There are a few 'function' enhancements - that make TC's a little easier to play with (but, I think those are more tools related)

(db)
 
They don't seem to convert right from Xe... the spec merge didn't work, and bringing them straight over with Boomerang didn't work either. We talked to Oracle and they said there was something different about how they worked now and that we'd need to rewrite them all, so that's what we're planning to do.
 
Thanks for your feedback. Last year one of my colleagues attended Oracle JDE Conference in Denver. He mentioned that Oracle is not going to support (custom) Table Conversions in 9.0. We did setup a sand-box environment and tried few table conversions. They seem to work fine as long as we run them on a fat client. Due to the fact the 9.0 is web, we are concerned about the flat file locations being the C:\ for most of them.

Thanks,
Pardha
 
We have a process in 9.0 that converts flat files on the server. The files are located in the default IMPORT and EXPORT directories on the Enterprise Server.
 
If someone comes across that broad statement - I'm eager to know more about it....

I know of one client that uses TC's very (VERY) heavily for external processing. If that comes true - they won't be migrating from in a very simplistic procedure!

Thanks P!

(db)
 
That is a very interesting statement. I wonder in what context it was offered. Does it mean they are not supporting them, as in "we won't help you with your custom process," or does it mean "no, you're not supposed to be doing those obsolete processes any more, we want you to be doing something else?"

Certainly as far as the moving parts go, there is nothing in 9.0 or the 8.98 family of Tools Releases that would prevent TCs of flat files from operating, wherever the source of the file.
 
We lost our custom TCs on both upgrades:
1 In 8.10 - from 8.95 to 8.96
2 from 8.10/8.96 to 8.12/8.98
Lessons learned:
1 stopped developing T/Cs
2 replaced existing T/Cs with UBEs.
 
Adrian,

Can you explain "Lost"? They vanished, stopped working or ???

(db)
 
Both, Daniel
confused.gif
Didn't work, and when I tried to open them up in designer, they would not open
crazy.gif

In ONE word = lost.
 
We just converted from 8.9 to 9.0 on Jan 10 after 18 months of conversion work. None of our TCs caused us any issues.
 
I'm interested to know more, could you please provide more details: what, how, errors, etc. - I was not aware of any particular issues that would affect _all_TC's, just perhaps an occasional one...
 
TC(s) are finicky - worse than a future gurlfriend!

During a migration, if the underlying table is changed (column added/deleted - whatever) - the TC won't work.

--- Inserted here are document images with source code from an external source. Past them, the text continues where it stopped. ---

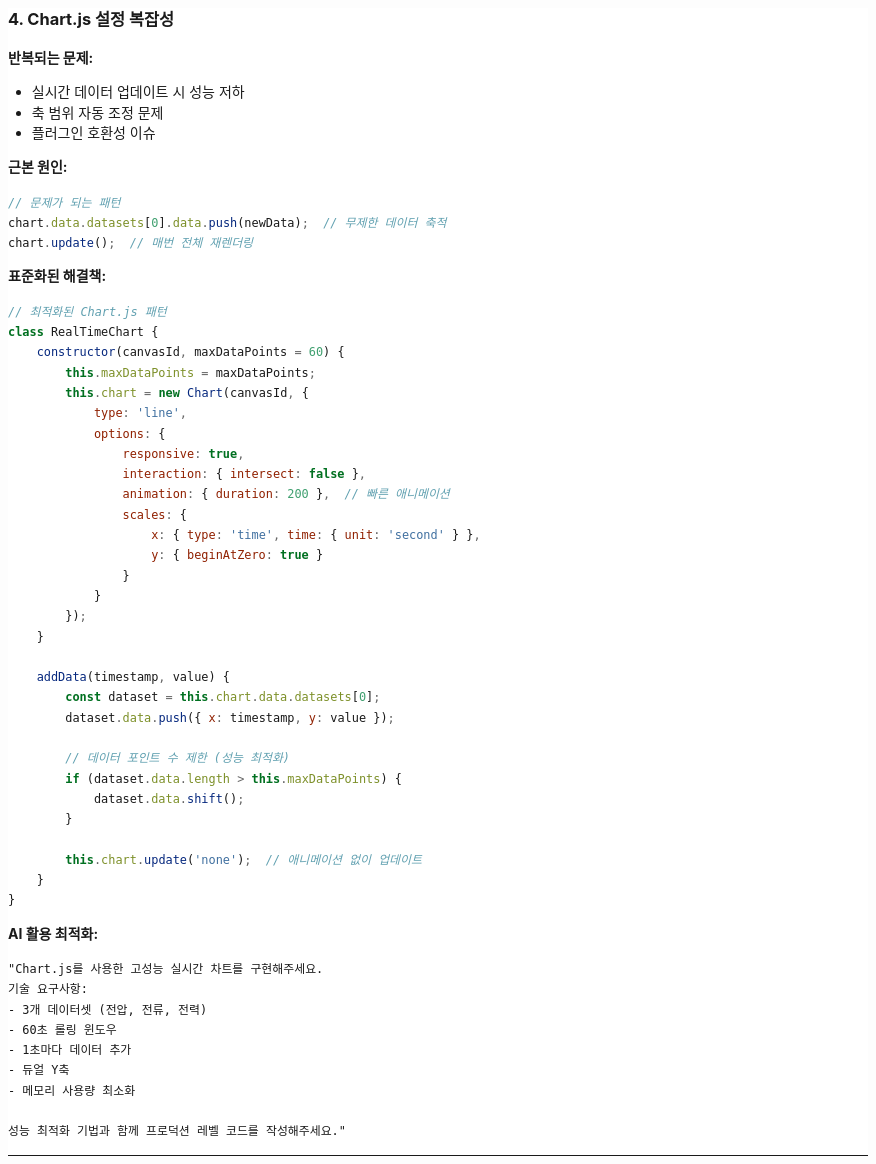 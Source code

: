 ### 4. Chart.js 설정 복잡성

**반복되는 문제:**
- 실시간 데이터 업데이트 시 성능 저하
- 축 범위 자동 조정 문제
- 플러그인 호환성 이슈

**근본 원인:**
```javascript
// 문제가 되는 패턴
chart.data.datasets[0].data.push(newData);  // 무제한 데이터 축적
chart.update();  // 매번 전체 재렌더링
```

**표준화된 해결책:**
```javascript
// 최적화된 Chart.js 패턴
class RealTimeChart {
    constructor(canvasId, maxDataPoints = 60) {
        this.maxDataPoints = maxDataPoints;
        this.chart = new Chart(canvasId, {
            type: 'line',
            options: {
                responsive: true,
                interaction: { intersect: false },
                animation: { duration: 200 },  // 빠른 애니메이션
                scales: {
                    x: { type: 'time', time: { unit: 'second' } },
                    y: { beginAtZero: true }
                }
            }
        });
    }
    
    addData(timestamp, value) {
        const dataset = this.chart.data.datasets[0];
        dataset.data.push({ x: timestamp, y: value });
        
        // 데이터 포인트 수 제한 (성능 최적화)
        if (dataset.data.length > this.maxDataPoints) {
            dataset.data.shift();
        }
        
        this.chart.update('none');  // 애니메이션 없이 업데이트
    }
}
```

**AI 활용 최적화:**
```
"Chart.js를 사용한 고성능 실시간 차트를 구현해주세요.
기술 요구사항:
- 3개 데이터셋 (전압, 전류, 전력)
- 60초 롤링 윈도우
- 1초마다 데이터 추가
- 듀얼 Y축
- 메모리 사용량 최소화

성능 최적화 기법과 함께 프로덕션 레벨 코드를 작성해주세요."
```

--- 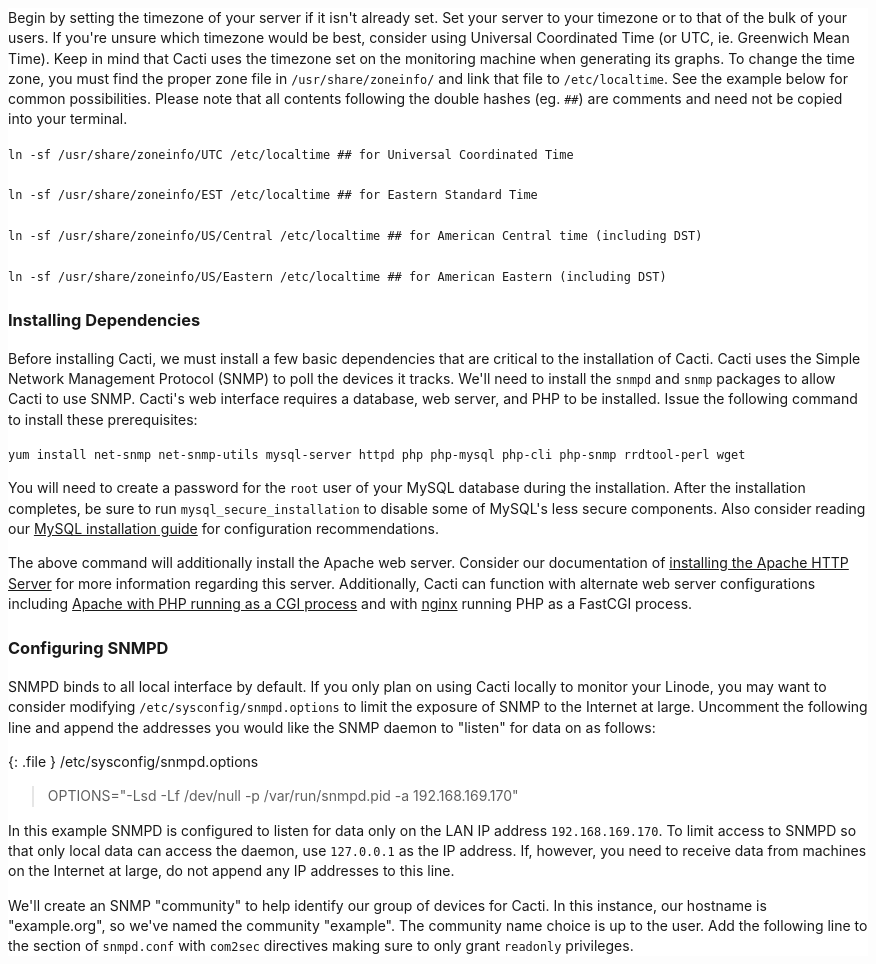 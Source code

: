 Begin by setting the timezone of your server if it isn't already set. Set your server to your timezone or to that of the bulk of your users. If you're unsure which timezone would be best, consider using Universal Coordinated Time (or UTC, ie. Greenwich Mean Time). Keep in mind that Cacti uses the timezone set on the monitoring machine when generating its graphs. To change the time zone, you must find the proper zone file in `/usr/share/zoneinfo/` and link that file to `/etc/localtime`. See the example below for common possibilities. Please note that all contents following the double hashes (eg. `##`) are comments and need not be copied into your terminal.

    ln -sf /usr/share/zoneinfo/UTC /etc/localtime ## for Universal Coordinated Time 

    ln -sf /usr/share/zoneinfo/EST /etc/localtime ## for Eastern Standard Time 

    ln -sf /usr/share/zoneinfo/US/Central /etc/localtime ## for American Central time (including DST)

    ln -sf /usr/share/zoneinfo/US/Eastern /etc/localtime ## for American Eastern (including DST)

### Installing Dependencies

Before installing Cacti, we must install a few basic dependencies that are critical to the installation of Cacti. Cacti uses the Simple Network Management Protocol (SNMP) to poll the devices it tracks. We'll need to install the `snmpd` and `snmp` packages to allow Cacti to use SNMP. Cacti's web interface requires a database, web server, and PHP to be installed. Issue the following command to install these prerequisites:

    yum install net-snmp net-snmp-utils mysql-server httpd php php-mysql php-cli php-snmp rrdtool-perl wget

You will need to create a password for the `root` user of your MySQL database during the installation. After the installation completes, be sure to run `mysql_secure_installation` to disable some of MySQL's less secure components. Also consider reading our [MySQL installation guide](/docs/databases/mysql/centos-5) for configuration recommendations.

The above command will additionally install the Apache web server. Consider our documentation of [installing the Apache HTTP Server](/docs/web-servers/apache/installation/centos-5) for more information regarding this server. Additionally, Cacti can function with alternate web server configurations including [Apache with PHP running as a CGI process](/docs/web-servers/apache/php-cgi/centos-5) and with [nginx](/docs/web-servers/nginx/) running PHP as a FastCGI process.

### Configuring SNMPD

SNMPD binds to all local interface by default. If you only plan on using Cacti locally to monitor your Linode, you may want to consider modifying `/etc/sysconfig/snmpd.options` to limit the exposure of SNMP to the Internet at large. Uncomment the following line and append the addresses you would like the SNMP daemon to "listen" for data on as follows:

{: .file }
/etc/sysconfig/snmpd.options

> OPTIONS="-Lsd -Lf /dev/null -p /var/run/snmpd.pid -a 192.168.169.170"

In this example SNMPD is configured to listen for data only on the LAN IP address `192.168.169.170`. To limit access to SNMPD so that only local data can access the daemon, use `127.0.0.1` as the IP address. If, however, you need to receive data from machines on the Internet at large, do not append any IP addresses to this line.

We'll create an SNMP "community" to help identify our group of devices for Cacti. In this instance, our hostname is "example.org", so we've named the community "example". The community name choice is up to the user. Add the following line to the section of `snmpd.conf` with `com2sec` directives making sure to only grant `readonly` privileges.
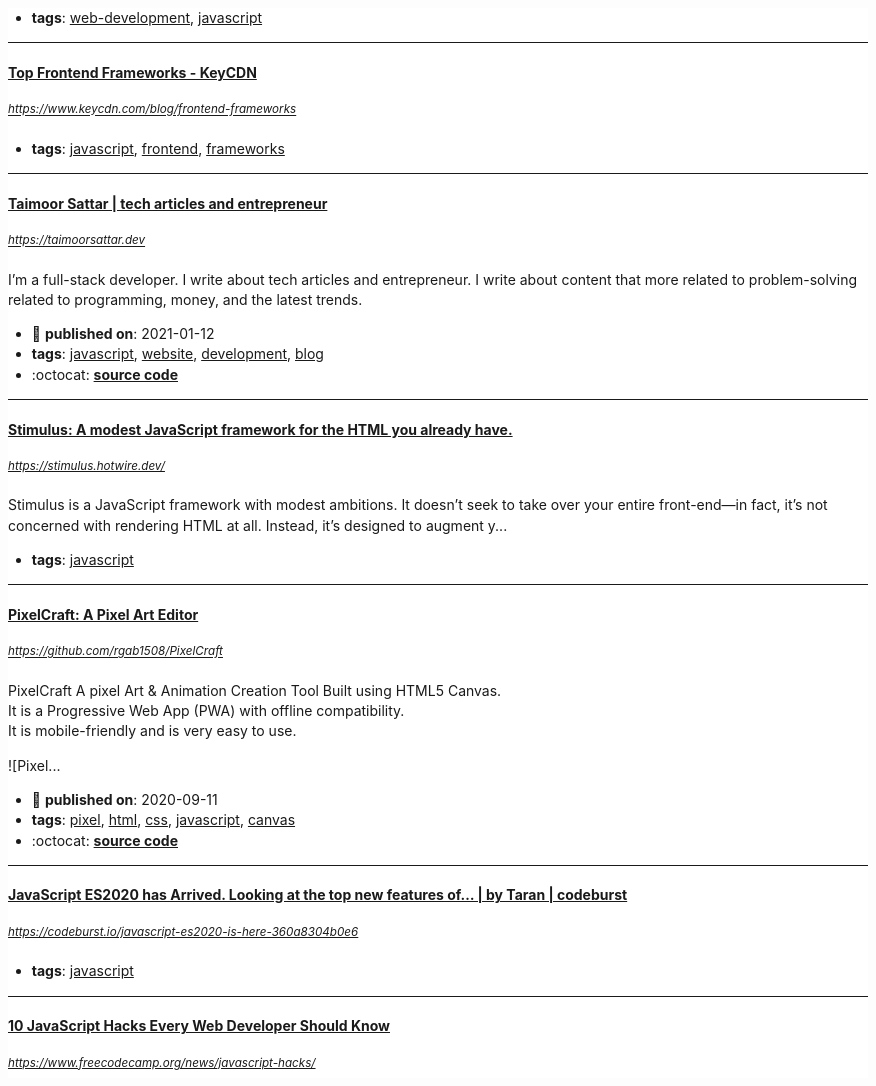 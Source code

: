* **tags**: [web-development](../tagged/web-development.md), [javascript](../tagged/javascript.md)
---
#### [Top Frontend Frameworks - KeyCDN](https://www.keycdn.com/blog/frontend-frameworks)
_<sup>https://www.keycdn.com/blog/frontend-frameworks</sup>_

* **tags**: [javascript](../tagged/javascript.md), [frontend](../tagged/frontend.md), [frameworks](../tagged/frameworks.md)
---
#### [Taimoor Sattar | tech articles and entrepreneur](https://taimoorsattar.dev)
_<sup>https://taimoorsattar.dev</sup>_

I’m a full-stack developer. I write about tech articles and entrepreneur. I write about content that more related to problem-solving related to programming, money, and the latest trends.
* :calendar: **published on**: 2021-01-12
* **tags**: [javascript](../tagged/javascript.md), [website](../tagged/website.md), [development](../tagged/development.md), [blog](../tagged/blog.md)
* :octocat: **[source code](https://github.com/taimoorsattar7/taimoorsattar.dev)**
---
#### [Stimulus: A modest JavaScript framework for the HTML you already have.](https://stimulus.hotwire.dev/)
_<sup>https://stimulus.hotwire.dev/</sup>_

Stimulus is a JavaScript framework with modest ambitions. It doesn’t seek to take over your entire front-end—in fact, it’s not concerned with rendering HTML at all. Instead, it’s designed to augment y...
* **tags**: [javascript](../tagged/javascript.md)
---
#### [PixelCraft: A Pixel Art Editor](https://github.com/rgab1508/PixelCraft)
_<sup>https://github.com/rgab1508/PixelCraft</sup>_

 PixelCraft
A pixel Art & Animation Creation Tool Built using HTML5 Canvas.  
It is a Progressive Web App (PWA) with offline compatibility.  
It is mobile-friendly and is very easy to use.  

![Pixel...
* :calendar: **published on**: 2020-09-11
* **tags**: [pixel](../tagged/pixel.md), [html](../tagged/html.md), [css](../tagged/css.md), [javascript](../tagged/javascript.md), [canvas](../tagged/canvas.md)
* :octocat: **[source code](https://github.com/rgab1508/PixelCraft)**
---
#### [JavaScript ES2020 has Arrived. Looking at the top new features of… | by Taran | codeburst](https://codeburst.io/javascript-es2020-is-here-360a8304b0e6)
_<sup>https://codeburst.io/javascript-es2020-is-here-360a8304b0e6</sup>_

* **tags**: [javascript](../tagged/javascript.md)
---
#### [10 JavaScript Hacks Every Web Developer Should Know](https://www.freecodecamp.org/news/javascript-hacks/)
_<sup>https://www.freecodecamp.org/news/javascript-hacks/</sup>_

Generally its like that regardless of a migration.

Grab your favorite TC
+ open it
+ try it
+ close it
+ alter the table
+ then try opening it again
===================
FAIL

I would like to hear more about Oracle's Comments.

Thus far, in the migrations/retrofits I've worked on in 9.0 - TCs are working as finical as ever (ie, no real changes)!

(db)
 
Table Conversion upgrade issues (TC's) are a known and documented issue.

The issues are only with conversions to 9.0. There is a solution ID available where on 9.0 you need to delete some "extra" records via SQL to get the TC's to run - that's all.

SEE SOLUTION ID 807913.1

Now even with this the converted TC's may be slow so in this case simply recreate the TC from scratch. There are a few other scenarios that you can run into with the converted TC's but again if in doubt just recreate it.

No other known issues and as far as I know no plans to replace TC's now or in the near future.